# Moment of Inertia help pls

1. Dec 23, 2004

### Beretta

A pulley of moment of inertia 0.021kg-m^2 and radius 0.12m is acted upon by a force which varies in time as F= 0.23t + 0.12t^2 where F is in Newton and t is in second. suppose that the pulley is initially rotating at 0.18 r/s and the force acts tangentially to the pulley. Find the magnitude of the angular velocity of the pulley two seconds after the force began to act on the pulley.

I was thinking if I can use F(tan) r = I (alpha)

alpha = (0.12m(0.23t+0.12t^2))/0.21kgm^2 to get the accelration and then plug it in

w = wi + (alpha)t to get the velocity?

Is my reasoning correct?

What if I integrate the Force to get the work W, and then W = Kf - Ki?

Last edited: Dec 23, 2004
2. Dec 23, 2004

### Staff: Mentor

Good!
That equation assumes constant alpha, which is not the case here. You have to integrate to find the final omega.

3. Dec 23, 2004

### Beretta

You mean intergrate in the Force to get K = 1/2 Iw^2? I'm a bit lost! What do you mean?

Last edited: Dec 23, 2004
4. Dec 23, 2004

### Staff: Mentor

You have $\alpha (t)$. So realize that $d\omega/dt = \alpha (t)$, so:
$$\Delta \omega = \int_{0}^{2} \alpha(t) dt$$

5. Dec 23, 2004

### dextercioby

Nope,as Doc said,u need to integrate this relation

$$d\omega=\alpha dt$$

between corresponding limits.

Well,you figure it out.Is it possible without finding $\theta (t)$ and reversing it.??
$$\frac{I}{2}(\omega_{f}^{2}-\omega_{i}^{2})=\int_{\theta_{0}}^{\theta_{f}} F(t(\theta))r d\theta$$

Daniel.

6. Dec 23, 2004

### Beretta

Do I need to go through this?

Can't I just use $$\Delta \omega = \int_{0}^{2} \alpha(t) dt$$
But do I need to subtract the initial omega that is given from the final omega?
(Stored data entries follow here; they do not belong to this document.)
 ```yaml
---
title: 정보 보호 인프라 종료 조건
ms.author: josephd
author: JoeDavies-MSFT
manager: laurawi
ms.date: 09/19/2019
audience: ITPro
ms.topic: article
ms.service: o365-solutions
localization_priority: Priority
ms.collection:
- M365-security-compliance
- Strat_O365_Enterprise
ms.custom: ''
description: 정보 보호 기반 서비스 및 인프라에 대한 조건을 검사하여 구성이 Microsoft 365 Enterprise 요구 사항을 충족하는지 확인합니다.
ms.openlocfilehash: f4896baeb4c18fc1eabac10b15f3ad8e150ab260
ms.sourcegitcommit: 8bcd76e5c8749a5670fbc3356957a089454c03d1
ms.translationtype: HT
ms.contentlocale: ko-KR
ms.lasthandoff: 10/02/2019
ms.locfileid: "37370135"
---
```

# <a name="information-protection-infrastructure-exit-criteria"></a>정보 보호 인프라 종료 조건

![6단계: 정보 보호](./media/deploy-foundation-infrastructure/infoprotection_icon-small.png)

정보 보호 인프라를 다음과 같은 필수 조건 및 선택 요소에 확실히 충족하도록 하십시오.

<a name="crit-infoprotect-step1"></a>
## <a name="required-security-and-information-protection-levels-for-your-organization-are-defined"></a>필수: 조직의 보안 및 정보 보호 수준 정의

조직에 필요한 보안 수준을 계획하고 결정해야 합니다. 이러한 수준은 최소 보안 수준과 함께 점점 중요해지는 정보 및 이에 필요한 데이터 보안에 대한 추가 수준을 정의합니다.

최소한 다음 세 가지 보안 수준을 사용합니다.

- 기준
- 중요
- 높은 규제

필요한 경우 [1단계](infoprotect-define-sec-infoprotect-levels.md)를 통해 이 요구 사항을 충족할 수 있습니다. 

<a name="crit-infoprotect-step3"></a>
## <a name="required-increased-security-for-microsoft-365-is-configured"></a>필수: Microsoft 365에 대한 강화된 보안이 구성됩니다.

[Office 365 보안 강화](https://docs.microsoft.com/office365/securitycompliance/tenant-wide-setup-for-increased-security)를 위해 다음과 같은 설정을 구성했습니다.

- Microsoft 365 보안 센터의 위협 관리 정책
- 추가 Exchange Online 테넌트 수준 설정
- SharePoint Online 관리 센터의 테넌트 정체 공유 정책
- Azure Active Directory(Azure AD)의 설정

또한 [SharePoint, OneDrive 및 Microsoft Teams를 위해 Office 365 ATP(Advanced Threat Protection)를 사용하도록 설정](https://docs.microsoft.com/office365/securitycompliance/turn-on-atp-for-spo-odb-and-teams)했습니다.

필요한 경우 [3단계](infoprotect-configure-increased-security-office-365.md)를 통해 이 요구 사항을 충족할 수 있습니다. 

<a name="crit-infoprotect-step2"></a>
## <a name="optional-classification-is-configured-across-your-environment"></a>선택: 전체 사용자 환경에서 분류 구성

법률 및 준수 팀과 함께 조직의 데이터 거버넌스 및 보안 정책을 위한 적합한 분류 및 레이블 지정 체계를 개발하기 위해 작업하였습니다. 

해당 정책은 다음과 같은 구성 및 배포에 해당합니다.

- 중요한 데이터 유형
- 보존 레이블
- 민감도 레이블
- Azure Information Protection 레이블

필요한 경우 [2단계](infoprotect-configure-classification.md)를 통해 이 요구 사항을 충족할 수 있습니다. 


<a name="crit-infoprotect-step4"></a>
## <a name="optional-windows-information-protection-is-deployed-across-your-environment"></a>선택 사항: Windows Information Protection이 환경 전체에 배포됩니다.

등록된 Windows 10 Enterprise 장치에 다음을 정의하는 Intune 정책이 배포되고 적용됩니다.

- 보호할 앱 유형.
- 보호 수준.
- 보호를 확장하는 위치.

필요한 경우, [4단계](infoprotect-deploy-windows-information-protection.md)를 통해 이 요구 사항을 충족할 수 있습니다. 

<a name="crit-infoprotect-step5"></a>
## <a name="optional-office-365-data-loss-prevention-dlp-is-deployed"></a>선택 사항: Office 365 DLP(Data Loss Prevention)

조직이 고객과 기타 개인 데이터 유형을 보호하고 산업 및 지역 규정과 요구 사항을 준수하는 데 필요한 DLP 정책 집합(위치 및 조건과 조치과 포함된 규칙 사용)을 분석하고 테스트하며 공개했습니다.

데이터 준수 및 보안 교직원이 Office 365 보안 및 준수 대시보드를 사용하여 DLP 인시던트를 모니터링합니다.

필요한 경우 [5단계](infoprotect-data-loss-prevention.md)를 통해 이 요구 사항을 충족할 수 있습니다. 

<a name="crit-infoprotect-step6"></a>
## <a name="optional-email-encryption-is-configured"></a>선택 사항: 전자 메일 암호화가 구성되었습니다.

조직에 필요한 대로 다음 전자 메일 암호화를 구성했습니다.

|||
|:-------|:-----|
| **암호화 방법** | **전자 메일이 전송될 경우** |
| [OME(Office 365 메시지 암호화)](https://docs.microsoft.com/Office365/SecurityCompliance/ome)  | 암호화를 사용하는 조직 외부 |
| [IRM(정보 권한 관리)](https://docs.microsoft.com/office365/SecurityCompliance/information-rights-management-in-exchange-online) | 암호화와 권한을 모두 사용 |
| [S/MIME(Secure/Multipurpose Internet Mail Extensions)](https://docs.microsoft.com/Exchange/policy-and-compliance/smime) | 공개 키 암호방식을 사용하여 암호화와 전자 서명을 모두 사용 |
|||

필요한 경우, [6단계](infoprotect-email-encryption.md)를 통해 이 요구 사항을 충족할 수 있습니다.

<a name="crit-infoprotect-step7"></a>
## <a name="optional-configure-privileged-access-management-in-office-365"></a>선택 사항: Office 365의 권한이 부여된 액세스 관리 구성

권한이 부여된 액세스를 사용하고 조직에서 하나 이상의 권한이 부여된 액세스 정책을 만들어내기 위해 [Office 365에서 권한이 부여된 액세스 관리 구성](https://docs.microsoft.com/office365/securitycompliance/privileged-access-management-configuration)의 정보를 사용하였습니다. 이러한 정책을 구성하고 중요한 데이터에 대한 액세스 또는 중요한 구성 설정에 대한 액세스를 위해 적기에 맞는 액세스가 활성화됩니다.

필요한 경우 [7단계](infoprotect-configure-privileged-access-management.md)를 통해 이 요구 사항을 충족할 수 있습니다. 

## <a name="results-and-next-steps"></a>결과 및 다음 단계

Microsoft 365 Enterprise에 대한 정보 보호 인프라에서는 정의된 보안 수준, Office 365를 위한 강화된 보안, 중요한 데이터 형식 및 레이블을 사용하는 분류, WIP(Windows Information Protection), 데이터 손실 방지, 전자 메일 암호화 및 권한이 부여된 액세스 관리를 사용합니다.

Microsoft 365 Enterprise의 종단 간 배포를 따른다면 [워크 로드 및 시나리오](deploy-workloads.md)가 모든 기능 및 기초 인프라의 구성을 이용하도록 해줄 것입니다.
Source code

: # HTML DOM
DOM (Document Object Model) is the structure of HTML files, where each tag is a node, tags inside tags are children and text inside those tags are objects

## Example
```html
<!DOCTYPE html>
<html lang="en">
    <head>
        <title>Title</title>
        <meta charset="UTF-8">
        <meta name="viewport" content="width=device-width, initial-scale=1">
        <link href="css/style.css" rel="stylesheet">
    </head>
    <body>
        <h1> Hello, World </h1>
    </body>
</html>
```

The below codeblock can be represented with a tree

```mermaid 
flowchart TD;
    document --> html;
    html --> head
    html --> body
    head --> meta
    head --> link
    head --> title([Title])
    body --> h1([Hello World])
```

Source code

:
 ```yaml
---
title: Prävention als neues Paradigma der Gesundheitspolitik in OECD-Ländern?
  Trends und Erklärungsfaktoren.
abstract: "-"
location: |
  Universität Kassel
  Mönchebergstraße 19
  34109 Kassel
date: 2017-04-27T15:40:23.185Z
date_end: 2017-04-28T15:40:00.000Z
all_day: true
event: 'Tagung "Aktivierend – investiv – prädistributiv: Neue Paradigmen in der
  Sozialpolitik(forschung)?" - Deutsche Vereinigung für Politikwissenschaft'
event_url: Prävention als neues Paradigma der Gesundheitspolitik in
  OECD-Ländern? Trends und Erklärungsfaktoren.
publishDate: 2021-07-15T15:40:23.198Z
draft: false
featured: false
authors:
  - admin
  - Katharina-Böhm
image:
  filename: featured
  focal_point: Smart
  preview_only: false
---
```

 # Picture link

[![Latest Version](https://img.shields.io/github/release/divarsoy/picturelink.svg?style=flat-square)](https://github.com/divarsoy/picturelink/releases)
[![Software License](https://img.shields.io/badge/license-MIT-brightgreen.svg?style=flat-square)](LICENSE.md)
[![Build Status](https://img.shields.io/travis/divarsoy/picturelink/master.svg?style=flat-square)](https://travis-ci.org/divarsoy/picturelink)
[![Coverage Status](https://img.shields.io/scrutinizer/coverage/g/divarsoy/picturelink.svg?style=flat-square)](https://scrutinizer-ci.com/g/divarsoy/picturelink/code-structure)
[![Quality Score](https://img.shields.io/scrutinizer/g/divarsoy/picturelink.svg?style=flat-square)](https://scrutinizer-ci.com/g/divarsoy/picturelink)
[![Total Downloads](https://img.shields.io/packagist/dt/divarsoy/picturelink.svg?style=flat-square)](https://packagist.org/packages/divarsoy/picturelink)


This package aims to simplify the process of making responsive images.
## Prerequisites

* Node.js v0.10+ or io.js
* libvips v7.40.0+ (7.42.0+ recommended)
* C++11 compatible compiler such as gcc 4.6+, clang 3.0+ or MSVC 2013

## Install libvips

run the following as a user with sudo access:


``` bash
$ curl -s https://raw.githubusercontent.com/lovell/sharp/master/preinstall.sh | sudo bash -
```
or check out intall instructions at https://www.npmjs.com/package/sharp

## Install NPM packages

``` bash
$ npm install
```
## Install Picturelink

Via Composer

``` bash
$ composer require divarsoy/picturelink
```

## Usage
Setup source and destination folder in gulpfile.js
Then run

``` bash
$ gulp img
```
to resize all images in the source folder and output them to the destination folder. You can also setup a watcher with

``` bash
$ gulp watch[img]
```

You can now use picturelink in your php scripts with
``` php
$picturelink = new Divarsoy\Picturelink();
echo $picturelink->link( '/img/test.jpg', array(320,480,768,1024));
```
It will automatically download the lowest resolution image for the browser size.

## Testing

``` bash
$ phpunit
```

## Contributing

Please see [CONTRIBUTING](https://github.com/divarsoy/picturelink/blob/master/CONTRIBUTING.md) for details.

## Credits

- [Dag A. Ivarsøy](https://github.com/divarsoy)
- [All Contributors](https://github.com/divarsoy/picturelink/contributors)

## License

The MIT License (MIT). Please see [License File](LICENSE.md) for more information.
One more question please: when I did multiply the force equation by the radius, should I do the dot product or just multiply it commutatively. the reason I'm asking is the units when multiplying 0.12m by 0.23t + 0.12t^2 of course its m/t where t is in seconds. but after that I have to divide the answer by the moment of inertia which is kg m^2. Logicaly I know the answer should be in m/s^2 since its accelration and I also know that accelration could be written in N/kg, but here I have m(t)/kg m^2.

Last edited: Dec 23, 2004
7. Dec 23, 2004

### Staff: Mentor

$$\omega_f = \omega_i + \Delta \omega$$

Also realize that the units of "0.23t + 0.12t^2" are Newtons (when t is in seconds), and the units of torque are N-m. The units of $\omega$ will be radians/sec.

8. Dec 23, 2004

### Beretta

I keep thinking about rotation in terms of motion. Yes, radian/sec not m/s.
I really appreciate all your help guys. Thank you very much.

9. Dec 23, 2004

### dextercioby

Yes,it's the only way to get the answer.

U can.Doc gave you the integral formula,i gave u the differential formula.

Nope,correct integration will give the result.

The problem gives the force without units.It should be Newtons.But the constants are given numerically:they should be measured,first in Newtons per second,and the second in Newtons per second squared.

Daniel.